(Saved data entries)
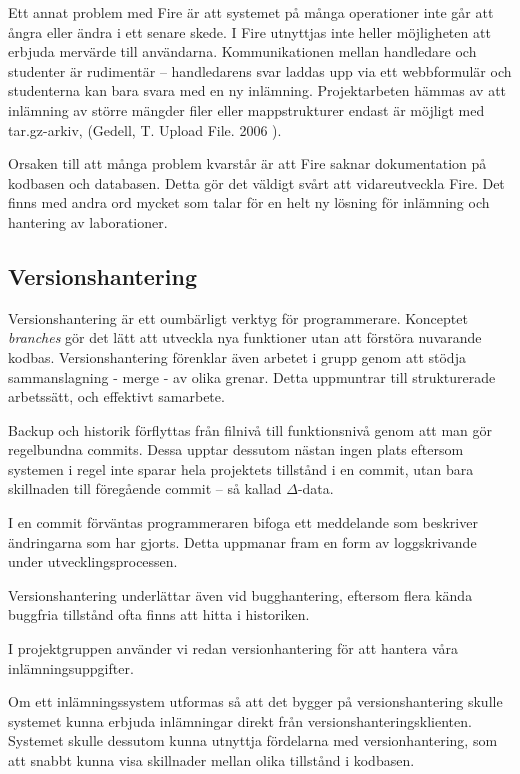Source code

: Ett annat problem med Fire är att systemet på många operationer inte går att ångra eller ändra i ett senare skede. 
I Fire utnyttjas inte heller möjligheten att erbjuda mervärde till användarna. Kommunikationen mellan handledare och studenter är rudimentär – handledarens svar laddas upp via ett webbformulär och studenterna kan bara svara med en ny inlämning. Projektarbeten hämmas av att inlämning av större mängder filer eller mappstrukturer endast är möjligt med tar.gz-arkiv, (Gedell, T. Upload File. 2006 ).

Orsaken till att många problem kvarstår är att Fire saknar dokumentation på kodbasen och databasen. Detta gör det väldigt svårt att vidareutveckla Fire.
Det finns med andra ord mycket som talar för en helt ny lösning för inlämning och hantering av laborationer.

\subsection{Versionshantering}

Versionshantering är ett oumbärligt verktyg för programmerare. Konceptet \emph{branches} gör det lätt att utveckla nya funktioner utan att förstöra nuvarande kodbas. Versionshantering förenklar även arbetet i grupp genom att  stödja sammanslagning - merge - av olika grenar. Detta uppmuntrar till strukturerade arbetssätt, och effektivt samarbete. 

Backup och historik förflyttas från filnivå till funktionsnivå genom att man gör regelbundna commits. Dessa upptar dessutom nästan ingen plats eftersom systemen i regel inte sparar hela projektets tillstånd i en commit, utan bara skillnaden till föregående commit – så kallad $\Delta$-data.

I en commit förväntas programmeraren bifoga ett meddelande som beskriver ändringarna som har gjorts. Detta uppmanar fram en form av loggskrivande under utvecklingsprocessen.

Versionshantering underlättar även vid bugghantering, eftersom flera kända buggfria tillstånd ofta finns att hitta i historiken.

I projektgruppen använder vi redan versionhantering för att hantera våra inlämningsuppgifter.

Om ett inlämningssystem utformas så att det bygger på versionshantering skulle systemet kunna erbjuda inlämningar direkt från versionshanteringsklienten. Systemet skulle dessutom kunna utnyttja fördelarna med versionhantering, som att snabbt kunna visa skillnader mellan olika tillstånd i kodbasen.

#### What needs to be done:
Copy out all lines above that include the string "problem".

#### Exercise result:
: Ett annat problem med Fire är att systemet på många operationer inte går att ångra eller ändra i ett senare skede. 
Orsaken till att många problem kvarstår är att Fire saknar dokumentation på kodbasen och databasen. Detta gör det väldigt svårt att vidareutveckla Fire.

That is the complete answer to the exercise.